El trabajo continuó durante todo el día y yo me senté en el campo a mirar tratando desesperadamente de hablar con los braceros, pues apenas podíamos comprendemos mutuamente, triste prueba de lo localizado de mis conocimientos lingüísticos. Había largos y tensos silencios que la costumbre dowaya de exclamar «¡Di algo!», cuando dan con un extraño callado no contribuía a superar. Esa práctica borra infaliblemente de la cabeza todo pensamiento que pueda dar lugar a una conversación.
Hombres y mujeres trabajaron todo el día, los rostros y los torsos empapados en sudor que caía a chorros cuando se agachaban a cortar. El mijo se venía abajo con un murmullo sordo y las cabezas multicolores se precipitaban a lo largo de los aproximadamente tres metros que las separaban del suelo. De vez en cuando los trabajadores se detenían a beber agua o a fumarse un cigarrillo contigo; ninguno parecía en absoluto molesto por tenerme como observador ocioso sino que más bien se mostraban preocupados por la posibilidad de que el cambio de posición del sol me hiciera pasar demasiado calor. Abundaban los pronósticos sobre el volumen de la cosecha. Podría pensarse que, puesto que tenían delante los datos, realizarían un cálculo bastante exacto, pero nada más lejos de la verdad. Hablaban como si el verdadero momento de la cosecha estuviera en un futuro lejano, y no dispusieran de datos fiables sobre los que basar su opinión. El modo en que caía la mies indicaba si sería buena o mala; si las cabezas llegaban o no al tobillo de un hombre quería decir una cosa u otra. Temían que un hechizo los privara de la cosecha en el último momento o le quitara a ésta su «bondad», haciendo que al consumirla no se saciara el apetito. A fin de evitar tal interferencia, el campo y la era donde se amontonaba el sustento que proporcionaba la naturaleza estaban fuertemente protegidos contra las amenazas de brujería mediante espinas y púas. Por extraño que parezca, no se consideró de mal agüero que dos trabajadores pisaran astillas de bambú y se hicieran daño. Varios hermanos del «verdadero cultivador» se ocupaban del fuego mientras se susurraban uno a otro, según deduje, antiguos secretos. Mandé a Matthieu a ofrecerles tabaco y averiguar de qué hablaban. Se estaban preguntando qué remedio me había puesto en el pelo para hacerlo liso y claro. ¿Les gustaba ese cabello a las mujeres? ¿Por qué no nos lo dejábamos al natural, tal como nos había hecho Dios, con el pelo negro y rizado?

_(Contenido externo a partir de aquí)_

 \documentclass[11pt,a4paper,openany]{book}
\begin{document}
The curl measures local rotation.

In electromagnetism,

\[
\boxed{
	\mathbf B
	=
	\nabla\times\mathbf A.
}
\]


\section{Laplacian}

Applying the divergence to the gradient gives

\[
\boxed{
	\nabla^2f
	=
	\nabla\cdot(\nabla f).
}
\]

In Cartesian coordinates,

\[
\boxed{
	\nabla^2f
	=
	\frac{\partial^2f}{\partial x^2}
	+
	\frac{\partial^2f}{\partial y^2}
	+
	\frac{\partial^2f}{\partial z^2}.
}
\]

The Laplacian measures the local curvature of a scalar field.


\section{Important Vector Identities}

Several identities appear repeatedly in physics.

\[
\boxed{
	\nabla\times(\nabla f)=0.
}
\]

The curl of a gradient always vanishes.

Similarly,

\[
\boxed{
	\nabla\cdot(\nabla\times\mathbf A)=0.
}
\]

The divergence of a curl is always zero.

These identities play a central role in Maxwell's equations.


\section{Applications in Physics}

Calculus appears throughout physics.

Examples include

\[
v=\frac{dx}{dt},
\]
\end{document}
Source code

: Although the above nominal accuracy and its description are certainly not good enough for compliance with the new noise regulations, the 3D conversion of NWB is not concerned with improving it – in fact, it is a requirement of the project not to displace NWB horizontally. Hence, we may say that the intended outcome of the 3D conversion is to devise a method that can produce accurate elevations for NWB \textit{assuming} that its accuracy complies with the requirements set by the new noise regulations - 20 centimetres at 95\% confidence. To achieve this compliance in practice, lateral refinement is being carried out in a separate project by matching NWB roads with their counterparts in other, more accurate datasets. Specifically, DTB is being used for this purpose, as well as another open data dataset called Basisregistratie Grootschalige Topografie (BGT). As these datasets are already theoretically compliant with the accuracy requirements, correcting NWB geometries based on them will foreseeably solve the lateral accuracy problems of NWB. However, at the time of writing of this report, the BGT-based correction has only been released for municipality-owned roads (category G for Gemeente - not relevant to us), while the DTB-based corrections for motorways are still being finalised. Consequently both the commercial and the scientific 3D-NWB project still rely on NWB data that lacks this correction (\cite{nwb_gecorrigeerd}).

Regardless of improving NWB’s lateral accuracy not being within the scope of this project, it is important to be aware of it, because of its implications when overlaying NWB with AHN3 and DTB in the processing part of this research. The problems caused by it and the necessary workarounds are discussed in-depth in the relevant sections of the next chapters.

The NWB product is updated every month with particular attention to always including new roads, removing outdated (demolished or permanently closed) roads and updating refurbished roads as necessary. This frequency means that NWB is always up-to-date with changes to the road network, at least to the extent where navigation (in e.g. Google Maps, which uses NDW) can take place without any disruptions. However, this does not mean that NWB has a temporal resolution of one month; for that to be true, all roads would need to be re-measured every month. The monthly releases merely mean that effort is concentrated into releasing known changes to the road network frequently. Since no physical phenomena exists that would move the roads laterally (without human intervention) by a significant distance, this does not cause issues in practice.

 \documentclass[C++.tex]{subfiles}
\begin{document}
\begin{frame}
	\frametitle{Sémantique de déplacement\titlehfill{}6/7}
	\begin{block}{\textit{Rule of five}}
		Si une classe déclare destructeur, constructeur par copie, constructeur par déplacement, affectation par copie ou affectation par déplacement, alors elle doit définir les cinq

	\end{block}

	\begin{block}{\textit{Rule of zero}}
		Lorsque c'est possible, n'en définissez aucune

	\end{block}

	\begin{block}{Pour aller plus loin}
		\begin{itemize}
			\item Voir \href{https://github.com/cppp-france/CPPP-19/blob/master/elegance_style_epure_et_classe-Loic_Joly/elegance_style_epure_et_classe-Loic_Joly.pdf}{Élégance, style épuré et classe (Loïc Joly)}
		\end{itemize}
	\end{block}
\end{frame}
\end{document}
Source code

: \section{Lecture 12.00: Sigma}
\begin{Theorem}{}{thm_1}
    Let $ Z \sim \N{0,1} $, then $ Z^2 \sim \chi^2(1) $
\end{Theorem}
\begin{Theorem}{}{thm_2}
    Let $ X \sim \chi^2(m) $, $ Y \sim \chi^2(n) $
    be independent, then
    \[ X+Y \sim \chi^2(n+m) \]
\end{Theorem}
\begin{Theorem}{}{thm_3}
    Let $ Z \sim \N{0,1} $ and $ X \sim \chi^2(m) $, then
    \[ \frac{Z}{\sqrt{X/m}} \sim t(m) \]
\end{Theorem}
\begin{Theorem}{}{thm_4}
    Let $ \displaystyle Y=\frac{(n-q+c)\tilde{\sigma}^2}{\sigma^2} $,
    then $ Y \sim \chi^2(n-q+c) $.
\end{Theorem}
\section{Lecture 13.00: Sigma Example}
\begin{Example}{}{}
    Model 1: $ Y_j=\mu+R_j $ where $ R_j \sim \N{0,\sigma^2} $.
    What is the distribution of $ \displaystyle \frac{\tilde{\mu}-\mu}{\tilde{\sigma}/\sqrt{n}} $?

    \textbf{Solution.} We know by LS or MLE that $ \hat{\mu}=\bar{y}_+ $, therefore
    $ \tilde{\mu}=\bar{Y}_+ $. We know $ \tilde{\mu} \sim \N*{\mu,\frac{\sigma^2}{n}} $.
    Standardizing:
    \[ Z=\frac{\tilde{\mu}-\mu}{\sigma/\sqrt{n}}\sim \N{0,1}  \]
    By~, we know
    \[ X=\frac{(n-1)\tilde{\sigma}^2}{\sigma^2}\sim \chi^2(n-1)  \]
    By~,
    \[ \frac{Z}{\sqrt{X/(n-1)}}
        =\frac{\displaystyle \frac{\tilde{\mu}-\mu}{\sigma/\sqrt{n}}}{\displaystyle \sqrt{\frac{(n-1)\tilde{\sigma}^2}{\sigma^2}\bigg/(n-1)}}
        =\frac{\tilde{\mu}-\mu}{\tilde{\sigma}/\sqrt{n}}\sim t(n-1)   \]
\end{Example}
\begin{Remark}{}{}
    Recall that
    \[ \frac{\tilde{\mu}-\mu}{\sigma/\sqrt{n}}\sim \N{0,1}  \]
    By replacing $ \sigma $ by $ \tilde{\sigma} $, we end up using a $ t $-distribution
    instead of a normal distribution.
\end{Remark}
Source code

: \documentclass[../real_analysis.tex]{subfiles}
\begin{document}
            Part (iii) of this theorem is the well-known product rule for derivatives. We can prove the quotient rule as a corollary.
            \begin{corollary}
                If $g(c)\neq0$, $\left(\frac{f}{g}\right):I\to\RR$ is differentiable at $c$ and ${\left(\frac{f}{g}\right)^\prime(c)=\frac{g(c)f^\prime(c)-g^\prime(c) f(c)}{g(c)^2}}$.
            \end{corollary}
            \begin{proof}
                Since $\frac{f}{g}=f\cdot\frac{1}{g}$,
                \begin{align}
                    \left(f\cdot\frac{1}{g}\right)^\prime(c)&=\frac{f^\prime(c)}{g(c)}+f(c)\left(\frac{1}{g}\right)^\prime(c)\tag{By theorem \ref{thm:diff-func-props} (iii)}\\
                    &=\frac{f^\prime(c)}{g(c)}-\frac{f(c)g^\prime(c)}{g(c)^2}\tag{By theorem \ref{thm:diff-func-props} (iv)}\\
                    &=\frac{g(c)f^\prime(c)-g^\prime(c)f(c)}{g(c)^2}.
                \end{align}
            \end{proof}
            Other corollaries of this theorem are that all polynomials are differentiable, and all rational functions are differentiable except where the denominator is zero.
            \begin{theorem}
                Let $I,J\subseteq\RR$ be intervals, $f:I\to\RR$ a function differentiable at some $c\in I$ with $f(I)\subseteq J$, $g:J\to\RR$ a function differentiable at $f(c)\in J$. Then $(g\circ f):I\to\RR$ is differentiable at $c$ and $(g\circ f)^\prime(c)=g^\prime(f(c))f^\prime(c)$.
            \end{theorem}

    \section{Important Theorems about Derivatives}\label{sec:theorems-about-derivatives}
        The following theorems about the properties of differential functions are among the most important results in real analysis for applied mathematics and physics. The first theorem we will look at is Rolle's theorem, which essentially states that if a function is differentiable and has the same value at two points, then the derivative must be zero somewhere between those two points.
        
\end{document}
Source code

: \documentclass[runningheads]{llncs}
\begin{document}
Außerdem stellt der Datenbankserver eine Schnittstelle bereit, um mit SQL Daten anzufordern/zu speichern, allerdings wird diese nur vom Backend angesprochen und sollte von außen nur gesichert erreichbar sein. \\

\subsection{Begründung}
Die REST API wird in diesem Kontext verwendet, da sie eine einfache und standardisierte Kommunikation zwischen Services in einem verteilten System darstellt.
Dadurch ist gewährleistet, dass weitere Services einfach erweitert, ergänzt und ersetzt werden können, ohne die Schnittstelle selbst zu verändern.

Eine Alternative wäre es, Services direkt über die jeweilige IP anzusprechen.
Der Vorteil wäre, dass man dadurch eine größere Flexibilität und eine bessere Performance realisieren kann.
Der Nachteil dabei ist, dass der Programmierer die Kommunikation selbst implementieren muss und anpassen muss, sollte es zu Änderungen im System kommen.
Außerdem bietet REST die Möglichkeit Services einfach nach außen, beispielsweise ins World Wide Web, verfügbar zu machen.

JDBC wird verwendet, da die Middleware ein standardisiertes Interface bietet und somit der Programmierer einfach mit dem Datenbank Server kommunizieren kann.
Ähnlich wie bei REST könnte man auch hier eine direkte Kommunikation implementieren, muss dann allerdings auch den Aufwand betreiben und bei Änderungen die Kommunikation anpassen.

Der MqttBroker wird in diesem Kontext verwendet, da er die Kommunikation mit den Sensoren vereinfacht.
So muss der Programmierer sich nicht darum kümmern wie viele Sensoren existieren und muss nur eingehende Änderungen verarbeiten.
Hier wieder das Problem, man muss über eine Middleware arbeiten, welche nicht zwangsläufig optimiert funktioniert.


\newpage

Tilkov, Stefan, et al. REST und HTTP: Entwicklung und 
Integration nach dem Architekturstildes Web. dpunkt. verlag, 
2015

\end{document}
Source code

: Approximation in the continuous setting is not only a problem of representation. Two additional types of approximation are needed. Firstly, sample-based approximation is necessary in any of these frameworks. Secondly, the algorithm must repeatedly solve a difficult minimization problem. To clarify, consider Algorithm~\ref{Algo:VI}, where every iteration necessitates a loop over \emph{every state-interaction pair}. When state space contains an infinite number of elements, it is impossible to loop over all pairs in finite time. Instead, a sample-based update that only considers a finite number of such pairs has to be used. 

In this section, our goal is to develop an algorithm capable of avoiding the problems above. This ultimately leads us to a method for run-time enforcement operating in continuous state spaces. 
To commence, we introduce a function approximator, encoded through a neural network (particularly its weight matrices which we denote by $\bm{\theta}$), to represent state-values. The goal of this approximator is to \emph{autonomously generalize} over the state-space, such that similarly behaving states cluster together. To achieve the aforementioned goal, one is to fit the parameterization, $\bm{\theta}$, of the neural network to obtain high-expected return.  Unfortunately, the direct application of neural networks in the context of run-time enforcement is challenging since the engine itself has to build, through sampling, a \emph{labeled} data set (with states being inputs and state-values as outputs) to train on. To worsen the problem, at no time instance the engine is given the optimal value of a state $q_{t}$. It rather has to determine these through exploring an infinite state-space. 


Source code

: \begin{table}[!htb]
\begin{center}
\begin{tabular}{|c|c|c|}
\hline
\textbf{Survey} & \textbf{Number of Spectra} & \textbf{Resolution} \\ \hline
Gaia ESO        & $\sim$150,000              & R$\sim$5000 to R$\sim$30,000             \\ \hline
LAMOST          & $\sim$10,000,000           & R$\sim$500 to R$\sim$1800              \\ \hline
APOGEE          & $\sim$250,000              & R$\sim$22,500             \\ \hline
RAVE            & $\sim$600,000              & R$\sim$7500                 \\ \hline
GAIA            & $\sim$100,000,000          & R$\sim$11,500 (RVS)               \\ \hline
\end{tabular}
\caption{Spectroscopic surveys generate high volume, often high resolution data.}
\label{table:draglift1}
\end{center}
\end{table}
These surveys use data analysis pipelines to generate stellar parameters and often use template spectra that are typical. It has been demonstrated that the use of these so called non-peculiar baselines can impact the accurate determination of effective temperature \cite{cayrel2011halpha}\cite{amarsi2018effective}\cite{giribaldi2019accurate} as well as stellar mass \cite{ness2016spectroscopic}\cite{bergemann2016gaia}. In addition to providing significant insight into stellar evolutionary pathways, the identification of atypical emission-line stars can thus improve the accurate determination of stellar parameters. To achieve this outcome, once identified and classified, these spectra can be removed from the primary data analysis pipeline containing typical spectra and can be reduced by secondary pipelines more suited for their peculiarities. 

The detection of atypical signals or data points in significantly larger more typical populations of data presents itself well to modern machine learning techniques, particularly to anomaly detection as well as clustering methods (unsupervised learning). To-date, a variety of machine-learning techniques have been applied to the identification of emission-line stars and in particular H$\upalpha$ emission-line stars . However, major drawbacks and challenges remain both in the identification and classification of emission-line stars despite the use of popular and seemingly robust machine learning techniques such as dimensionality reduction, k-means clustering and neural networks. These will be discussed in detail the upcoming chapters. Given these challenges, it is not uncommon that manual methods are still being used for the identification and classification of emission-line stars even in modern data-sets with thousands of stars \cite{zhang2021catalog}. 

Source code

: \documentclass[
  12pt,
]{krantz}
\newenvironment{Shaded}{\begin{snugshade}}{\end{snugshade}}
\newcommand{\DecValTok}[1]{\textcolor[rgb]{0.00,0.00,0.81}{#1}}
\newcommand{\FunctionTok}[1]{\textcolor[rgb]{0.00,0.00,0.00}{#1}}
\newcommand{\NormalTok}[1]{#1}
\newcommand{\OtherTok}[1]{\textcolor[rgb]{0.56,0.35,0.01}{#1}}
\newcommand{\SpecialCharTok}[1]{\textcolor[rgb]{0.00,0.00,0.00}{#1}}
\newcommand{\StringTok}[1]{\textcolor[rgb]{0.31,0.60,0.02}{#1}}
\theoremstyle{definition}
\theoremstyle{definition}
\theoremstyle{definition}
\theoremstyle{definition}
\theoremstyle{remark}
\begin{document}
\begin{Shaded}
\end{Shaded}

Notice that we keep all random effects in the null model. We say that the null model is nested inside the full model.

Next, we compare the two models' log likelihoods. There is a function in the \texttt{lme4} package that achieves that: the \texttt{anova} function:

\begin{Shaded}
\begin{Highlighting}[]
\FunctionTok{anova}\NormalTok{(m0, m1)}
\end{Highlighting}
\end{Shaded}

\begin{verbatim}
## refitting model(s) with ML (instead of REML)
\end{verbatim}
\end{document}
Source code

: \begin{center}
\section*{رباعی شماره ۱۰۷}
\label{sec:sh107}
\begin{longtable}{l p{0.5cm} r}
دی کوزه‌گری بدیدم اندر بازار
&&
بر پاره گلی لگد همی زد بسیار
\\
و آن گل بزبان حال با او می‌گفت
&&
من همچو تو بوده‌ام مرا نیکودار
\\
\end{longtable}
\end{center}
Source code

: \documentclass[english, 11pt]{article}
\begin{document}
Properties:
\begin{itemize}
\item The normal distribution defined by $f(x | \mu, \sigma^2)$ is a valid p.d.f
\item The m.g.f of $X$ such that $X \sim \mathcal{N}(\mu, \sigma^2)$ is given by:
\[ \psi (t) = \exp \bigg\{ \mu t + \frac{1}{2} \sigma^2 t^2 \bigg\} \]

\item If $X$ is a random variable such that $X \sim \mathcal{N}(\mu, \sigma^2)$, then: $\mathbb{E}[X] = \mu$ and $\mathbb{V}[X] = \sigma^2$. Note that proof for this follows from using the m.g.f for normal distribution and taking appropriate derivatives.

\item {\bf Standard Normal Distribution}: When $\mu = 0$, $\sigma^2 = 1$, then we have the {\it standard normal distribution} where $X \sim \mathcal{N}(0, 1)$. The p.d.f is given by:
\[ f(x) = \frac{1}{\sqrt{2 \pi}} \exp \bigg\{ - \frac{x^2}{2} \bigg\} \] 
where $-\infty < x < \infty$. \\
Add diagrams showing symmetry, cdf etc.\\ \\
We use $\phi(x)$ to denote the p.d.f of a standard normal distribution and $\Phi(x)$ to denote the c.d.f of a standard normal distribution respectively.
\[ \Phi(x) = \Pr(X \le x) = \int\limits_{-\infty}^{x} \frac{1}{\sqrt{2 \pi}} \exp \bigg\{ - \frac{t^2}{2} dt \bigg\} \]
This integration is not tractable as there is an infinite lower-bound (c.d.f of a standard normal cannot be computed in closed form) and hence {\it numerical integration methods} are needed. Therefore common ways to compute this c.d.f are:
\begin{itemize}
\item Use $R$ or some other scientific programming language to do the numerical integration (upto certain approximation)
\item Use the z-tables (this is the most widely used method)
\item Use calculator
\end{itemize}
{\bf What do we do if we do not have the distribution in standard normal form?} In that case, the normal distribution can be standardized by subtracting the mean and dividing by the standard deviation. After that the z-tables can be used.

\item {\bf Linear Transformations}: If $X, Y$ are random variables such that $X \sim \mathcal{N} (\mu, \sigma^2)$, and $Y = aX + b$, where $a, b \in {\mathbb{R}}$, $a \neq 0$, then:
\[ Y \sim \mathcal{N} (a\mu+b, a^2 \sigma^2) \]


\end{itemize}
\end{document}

Los diez o quince braceros, todos hermanos o hijos del organizador, terminaron el trabajo en un día y se retiraron a descansar y comer. Entonces, siguiendo los cantos que me llegaban, recorrí unos tres kilómetros en dirección a los montes para presenciar el funeral de una mujer cuyo cuerpo, envuelto en pieles y telas, debía ser transportado desde la aldea del marido a la de su padre para ser sepultado. En el viaje habían de seguir un sendero que atravesaba las montañas, cosa que, añadida al miedo natural a la oscuridad que sienten los dowayos, los llevaba a desear partir antes del crepúsculo. Puesto que me habían asegurado que en el campo no ocurriría nada más hasta el día siguiente, le permití a Matthieu atender sus obligaciones familiares acompañándolos. Con una magnífica puesta de sol a modo de telón de fondo y el acompañamiento de los rugidos de mi estómago, contemplamos cómo se alejaba el grupo envuelto en una nube de polvo, cantando y dando brincos con el cadáver en una camilla improvisada. En el valle ya estaba oscuro cuando ellos ascendieron la loma bajo los últimos rayos de sol y desaparecieron. De los campos llegó un repentino estallido de cantos. Algo pasaba.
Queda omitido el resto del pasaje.